EU Imposes Strict Regulatory and Data Protection Compliance Measures
March 16, 2018
By Louis Bruno
Are You Ready for the General Data Protection Regulation (GDPR)?
The European Union has imposed a strict data protection regulations on firms established in the EU and on all firms that control or process European personal data. All firms subject to the regulations must comply by May 25, 2018.
Impact to Firms Outside the EU
- Data Breach Notifications must be provided to regulators and individuals whose data was compromised.
- Right To Be Forgotten must be provided to all individuals, which requires firms to be able to destroy personal data that may reside on multiple systems.
- Privacy Impact Assessments must be conducted defined data processing operations.
- Proactive Privacy Controls must be incorporated into daily operations and new business processes.
Impact to U.S. Asset Managers
Many U.S. fund managers are “controllers” of EU personal data under the GDPR definitions and will need to implement a data governance and control framework to comply with the regulations. To assess the exposure and the ability to comply with the regulations, fund managers must be able to answer the following questions:
- Do we capture EU customer data? Data subject to the regulation must be easily identifiable in offering documents, LP agreements, client and vendor documents or other related files.
- Where does the data reside? GDPR expects firms to be able to identify and classify EU personal data that is stored internally or with a third-party administrator.
- Are the current policies and controls sufficient? – Fund managers will need to have the requisite compliance framework to allow for the identification and classification of EU personal data.
- Can we collect the required consent? Fund managers will be required to document consent from the data owner, which may include current and prospective investors, sub-advisors, and other participants.
STEPS TO TAKE
Conduct GDPR Risk Assessments to assess your firm’s current policies and data management processes.

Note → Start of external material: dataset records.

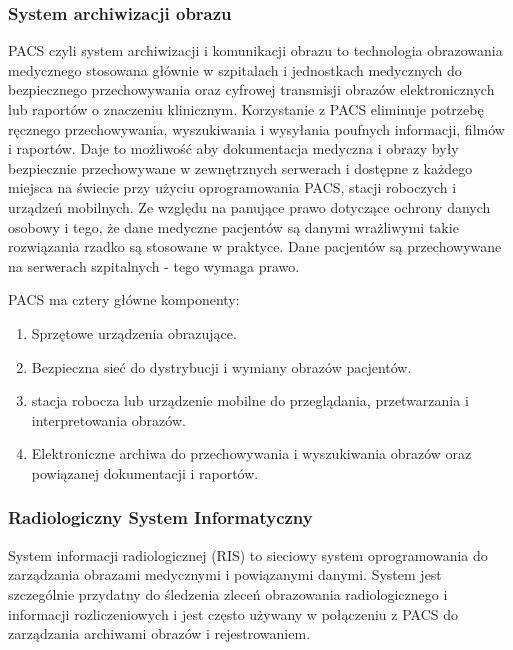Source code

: \documentclass[a4paper,11pt,twoside]{report}
\theoremstyle{definition}
\begin{document}
\subsubsection{System archiwizacji obrazu}
PACS czyli system archiwizacji i komunikacji obrazu to technologia obrazowania medycznego stosowana głównie w szpitalach i jednostkach medycznych do bezpiecznego przechowywania oraz cyfrowej transmisji obrazów elektronicznych lub raportów o znaczeniu klinicznym. Korzystanie z PACS eliminuje potrzebę ręcznego przechowywania, wyszukiwania i wysyłania poufnych informacji, filmów i raportów. Daje to możliwość aby dokumentacja medyczna i obrazy były bezpiecznie przechowywane w zewnętrznych serwerach i dostępne z każdego miejsca na świecie przy użyciu oprogramowania PACS, stacji roboczych i urządzeń mobilnych. Ze względu na panujące prawo dotyczące ochrony danych osobowy i tego, że dane medyczne pacjentów są danymi wrażliwymi takie rozwiązania rzadko są stosowane w praktyce. Dane pacjentów są przechowywane na serwerach szpitalnych - tego wymaga prawo.
\par
PACS ma cztery główne komponenty: 
\begin{enumerate}
	\item Sprzętowe urządzenia obrazujące.
	\item Bezpieczna sieć do dystrybucji i wymiany obrazów pacjentów.
	\item stacja robocza lub urządzenie mobilne do przeglądania, przetwarzania i interpretowania obrazów.
	\item Elektroniczne archiwa do przechowywania i wyszukiwania obrazów oraz powiązanej dokumentacji i raportów.
\end{enumerate}

\subsubsection{Radiologiczny System Informatyczny}
System informacji radiologicznej (RIS) to sieciowy system oprogramowania do zarządzania obrazami medycznymi i powiązanymi danymi. System jest szczególnie przydatny do śledzenia zleceń obrazowania radiologicznego i informacji rozliczeniowych i jest często używany w połączeniu z PACS do zarządzania archiwami obrazów i rejestrowaniem.
\end{document}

Risk assessments should be low-impact to the organization and seek to answer the following questions:
- Does the firm control or process personal data that is subject to GDPR?
- Does the firm have the data privacy and technology policies required to support GDPR?
- Does the firm have the governance and control framework required to support the policies?
Build or enhance the existing framework to address GDPR requirements in the following areas:
- Data Privacy and Information Risk Management Policies
- Technology Infrastructure and Data Storage
- Data controls and audit trails
- Customer Consent and Disclosure
Monitoring & Training
A GDPR Risk Assessment should be incorporated into firm processes, providing on-going monitoring of the firm’s Data Privacy and Information Risk Management policies.